EXERCISE INSTRUCTIONS:
A word-for-word copy of the entries below is required.

(RECORDED INFORMATION Opens)

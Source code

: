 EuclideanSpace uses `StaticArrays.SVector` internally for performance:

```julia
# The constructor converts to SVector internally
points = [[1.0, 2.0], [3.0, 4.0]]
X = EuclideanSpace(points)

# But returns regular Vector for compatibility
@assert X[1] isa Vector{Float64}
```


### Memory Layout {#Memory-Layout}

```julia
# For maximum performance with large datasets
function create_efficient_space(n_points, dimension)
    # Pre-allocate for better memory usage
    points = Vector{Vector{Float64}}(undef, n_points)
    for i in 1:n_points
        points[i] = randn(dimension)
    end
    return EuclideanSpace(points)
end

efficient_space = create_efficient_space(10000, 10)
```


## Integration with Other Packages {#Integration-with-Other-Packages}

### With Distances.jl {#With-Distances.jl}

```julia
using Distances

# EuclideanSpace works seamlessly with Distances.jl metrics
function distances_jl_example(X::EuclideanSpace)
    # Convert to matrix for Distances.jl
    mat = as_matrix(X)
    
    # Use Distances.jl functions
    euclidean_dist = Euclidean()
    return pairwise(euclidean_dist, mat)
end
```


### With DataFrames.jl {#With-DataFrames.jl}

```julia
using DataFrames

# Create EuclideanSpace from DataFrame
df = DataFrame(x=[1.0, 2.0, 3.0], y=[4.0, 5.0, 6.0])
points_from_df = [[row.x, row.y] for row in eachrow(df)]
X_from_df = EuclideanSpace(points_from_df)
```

(RECORDED INFORMATION Closes)

REPLY TO THE EXERCISE:
Source code

: EuclideanSpace uses `StaticArrays.SVector` internally for performance:

```julia
# The constructor converts to SVector internally
points = [[1.0, 2.0], [3.0, 4.0]]
X = EuclideanSpace(points)

# But returns regular Vector for compatibility
@assert X[1] isa Vector{Float64}
```


### Memory Layout {#Memory-Layout}

```julia
# For maximum performance with large datasets
function create_efficient_space(n_points, dimension)
    # Pre-allocate for better memory usage
    points = Vector{Vector{Float64}}(undef, n_points)
    for i in 1:n_points
        points[i] = randn(dimension)
    end
    return EuclideanSpace(points)
end

efficient_space = create_efficient_space(10000, 10)
```


## Integration with Other Packages {#Integration-with-Other-Packages}

### With Distances.jl {#With-Distances.jl}

```julia
using Distances

# EuclideanSpace works seamlessly with Distances.jl metrics
function distances_jl_example(X::EuclideanSpace)
    # Convert to matrix for Distances.jl
    mat = as_matrix(X)
    
    # Use Distances.jl functions
    euclidean_dist = Euclidean()
    return pairwise(euclidean_dist, mat)
end
```


### With DataFrames.jl {#With-DataFrames.jl}

```julia
using DataFrames

# Create EuclideanSpace from DataFrame
df = DataFrame(x=[1.0, 2.0, 3.0], y=[4.0, 5.0, 6.0])
points_from_df = [[row.x, row.y] for row in eachrow(df)]
X_from_df = EuclideanSpace(points_from_df)
```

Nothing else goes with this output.